Is 10,000 more homes too many? Now is your chance to object

BY ELAINE GOODMAN
Daily Post Correspondent

The city of Palo Alto would be expected to accommodate an estimated 10,058 new homes between 2023 and 2031, under a housing quota formula approved by a regional planning agency.

The estimated housing quota for Mountain View for that period is 11,381. Menlo Park’s estimated quota is 3,075 new homes. Quotas for Los Altos and Redwood City are 2,267 and 5,199, respectively.

The Association of Bay Area Governments’ executive board this month approved a method for calculating housing quotas for cities in the nine-county Bay Area. The quotas are also known as the Regional Housing Needs Allocation, or RHNA.

But the executive board’s approval is not the final word. ABAG is opening a public comment period on the quota methodology that started Monday (Oct. 26) and runs until noon on Nov. 24.

After that, several additional steps would follow before the RHNA methodology — and individual cities’ housing quotas — are finalized. That’s expected to happen next year. The state’s Department of Housing and Community Development is requiring the Bay Area to plan for 441,176 new housing units from 2023 to 2031. The Bay Area’s quota has increased sharply from the 187,000 new housing units that HCD required from 2015 to 2023.

“New state laws — as well as the region’s strong economy and related job and household growth over the past decade” are major reasons why HCD increased the Bay Area’s quota, ABAG said in a news release.

It is ABAG’s job to divide the Bay Area housing quota among cities in the region. RHNA is also broken down by affordability to different income levels: very low, low, moderate, and above moderate.

A 37-member Housing Methodology Committee spent a year deciding on formula for cities’ RHNA allocation. The proposed formula starts with the percentage of Bay Area households each city is expected to have in 2050. Those figures will come from Plan Bay Area 2050, a long-range plan being developed by ABAG and the Metropolitan Transportation Commission.

Because Plan Bay Area 2050 isn’t yet final, the baseline for the housing quotas could change, an ABAG planner noted during the executive board’s meeting on Oct. 15. That’s one reason why the housing quotas ABAG has listed for individual cities are considered preliminary. ABAG also might choose to adjust its formula for the quotas before it’s finalized.

‘High opportunity areas’

Under the proposed RHNA methodology, up to three factors are applied to a city’s baseline figure. One of those shifts new homes to “high opportunity areas.” The state determines what areas are high opportunity based on factors such as employment rates, home values, percentage of adults with bachelor degrees, and air and water quality.

The other two factors in the RHNA formula are how many jobs can be reached from a city by a 30-minute car commute or a 45-minute transit trip.

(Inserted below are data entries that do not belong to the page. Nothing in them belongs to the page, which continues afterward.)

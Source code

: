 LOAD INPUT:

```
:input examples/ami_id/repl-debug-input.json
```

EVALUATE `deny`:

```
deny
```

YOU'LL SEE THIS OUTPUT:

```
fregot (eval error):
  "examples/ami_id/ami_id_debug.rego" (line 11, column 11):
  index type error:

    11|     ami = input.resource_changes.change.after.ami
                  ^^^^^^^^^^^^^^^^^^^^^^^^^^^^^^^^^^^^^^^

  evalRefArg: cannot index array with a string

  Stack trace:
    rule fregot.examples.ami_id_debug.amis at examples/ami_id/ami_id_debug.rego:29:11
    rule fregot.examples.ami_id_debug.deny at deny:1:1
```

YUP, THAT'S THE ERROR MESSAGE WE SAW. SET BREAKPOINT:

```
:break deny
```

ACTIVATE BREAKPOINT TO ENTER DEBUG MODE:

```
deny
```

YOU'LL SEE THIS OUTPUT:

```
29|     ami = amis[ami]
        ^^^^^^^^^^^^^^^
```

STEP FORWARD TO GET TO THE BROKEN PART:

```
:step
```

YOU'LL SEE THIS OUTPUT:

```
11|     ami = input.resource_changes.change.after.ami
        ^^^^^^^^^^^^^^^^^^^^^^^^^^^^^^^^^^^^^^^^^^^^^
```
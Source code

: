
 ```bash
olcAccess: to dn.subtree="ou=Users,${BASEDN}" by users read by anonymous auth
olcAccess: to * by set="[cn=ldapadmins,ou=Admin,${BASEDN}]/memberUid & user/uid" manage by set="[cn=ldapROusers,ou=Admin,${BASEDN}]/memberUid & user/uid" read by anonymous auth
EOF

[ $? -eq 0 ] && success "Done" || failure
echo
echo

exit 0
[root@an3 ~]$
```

Many speakers during the executive board’s Oct. 15 meeting supported the proposed RHNA formula.

But Cupertino Mayor Steven Sharf said changes prompted by the Covid-19 pandemic should be considered. For example, MTC last month proposed that certain businesses have employees work from home 60% of the time. The proposal, which would apply to businesses with 25 or more workers, would need approval from the state Legislature.

Sharf said remote working could spell “the end of the mega commutes.”

“We need a more intuitive RHNA methodology that takes into account the new realities of Covid-19 and the drastic changes in housing and transportation that are already occurring,” Sharf told the executive board during a public comment period.

ABAG executive board member Dave Hudson said the RHNA formula should allocate more homes where jobs are concentrated. He pointed to San Francisco, San Mateo and Santa Clara counties, where 67% of the Bay Area’s job growth will be from 2015 to 2050, according to ABAG projections.

“If you’re going to show that two-thirds of all the jobs are in three counties, you need to show two-thirds of all the housing going in these three counties,” said Hudson, who is a San Ramon City Council member.

The proposed RHNA formula would allocate 16% of the Bay Area housing quota to San Francisco; 11% to San Mateo County; and 33% to Santa Clara County.

10 million expected in Bay Area by 2050

Others have previously questioned the growth forecasts for Plan Bay Area 2050 in light of COVID-19. ABAG and MTC predict the Bay Area will add 1.4 million jobs from 2015 to 2050, reaching 5.41 million. Population is predicted to grow from 7.66 million in 2015 to 10.33 million in 2050, a 35% increase.

The forecasts take into account economic cycles, MTC planners have said previously. The impacts of COVID-19 and the resulting recession are expected to be most significant during the next five to 10 years, only part of the plan’s 30-year timeframe, MTC said.

Written comments on the RHNA methodology may be sent to [email protected]. The deadline for comments is noon on Nov. 24. The public may also comment during a meeting of ABAG’s Regional Planning Committee on Nov. 12, starting at 1 p.m. The meeting will be conducted remotely via Zoom.